Medicaid and the Principal House

A conversation of your options when trying to secure your home while receiving Medicaid services.

Spending for the high costs of long term care today can be financially devastating. For numerous couples the principal home is their most valuable asset and safeguarding that possession in the occasion one or both partners should require long term care is of primary concern for them as well as their children. Receiving Medicaid in order to spend for those costs will relieve that problem. Medicaid is a joint federal/state program which spends for the medical care costs of individuals with little or no resources. This post will talk about three choices offered to numerous couples who pick to remove the primary house from the resource limitation allowed by Medicaid. The choice regarding the suitable alternative will be assisted by numerous factors such as the transfer’s effect on Medicaid eligibility, gift taxes, expense basis issues, and prospective capital gains tax repercussions.
The first alternative is a straight-out gift transfer of the home. While this choice is fairly easy to accomplish, including a deed transfer and perhaps a present income tax return, the downside might be significant because the transferees (typically the children) would take as their expense basis the moms and dads’ cost basis. To put it simply, when the kids ultimately sell the residence, they may need to pay a big capital gains tax for which they can not declare any exclusion. In addition, the transfer may trigger a gift tax depending upon the value of the residence. Further, the transfer will trigger a penalty duration in the event a Medicaid application is submitted within five (5) years of the transfer (the Medicaid “recall” duration). Finally, the parents may be at the grace of the children as they have actually not kept any ownership rights.

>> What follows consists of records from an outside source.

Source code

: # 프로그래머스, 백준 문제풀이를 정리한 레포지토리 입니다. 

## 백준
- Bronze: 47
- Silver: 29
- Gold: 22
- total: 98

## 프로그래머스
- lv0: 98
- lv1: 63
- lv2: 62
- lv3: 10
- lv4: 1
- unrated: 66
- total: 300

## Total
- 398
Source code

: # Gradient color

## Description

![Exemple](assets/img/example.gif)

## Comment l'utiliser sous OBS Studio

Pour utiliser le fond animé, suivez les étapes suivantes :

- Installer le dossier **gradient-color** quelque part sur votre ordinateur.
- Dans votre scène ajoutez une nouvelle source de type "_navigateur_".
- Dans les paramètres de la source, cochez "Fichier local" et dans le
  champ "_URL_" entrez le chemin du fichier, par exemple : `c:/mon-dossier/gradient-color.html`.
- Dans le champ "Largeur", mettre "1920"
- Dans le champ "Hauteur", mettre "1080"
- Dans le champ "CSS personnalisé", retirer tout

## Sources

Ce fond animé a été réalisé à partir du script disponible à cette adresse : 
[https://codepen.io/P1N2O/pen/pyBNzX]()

The 2nd alternative is a transfer of the home with a kept life estate. This choice likewise includes a simple deed transfer however includes a statement in the deed booking to the parents the right to the use and tenancy of the house for the remainder of their lifetimes. In this case, the children can not exercise their ownership rights while the life estates exist without the permission of the moms and dads. On the other hand, the parents can not exercise certain ownership rights without the permission of the kids. In addition, because Medicaid permits the value of the kept life estate to be subtracted from the overall value of the residence when identifying the period of ineligibility, this transfer may produce a shorter penalty period than an outright transfer or perhaps a transfer to a trust. Further, considering that the parents keep a life interest in the residence, the children will get a “step-up” in cost basis of the house at the enduring parent’s death. This indicates that when the children eventually sell the residence they may have little or no capital gains tax. This option sounds great unless the problem occurs of selling the house during the term of one or both of the moms and dads’ life estates. Because the moms and dads only own a life interest in the home, not only would they need their children’s approval to the sale, however upon the sale the capital gains tax exclusion they would otherwise take pleasure in ($500,000.00 per couple, $250,000.00 per individual) could be significantly lessened consequently potentially causing capital gain taxes to be due.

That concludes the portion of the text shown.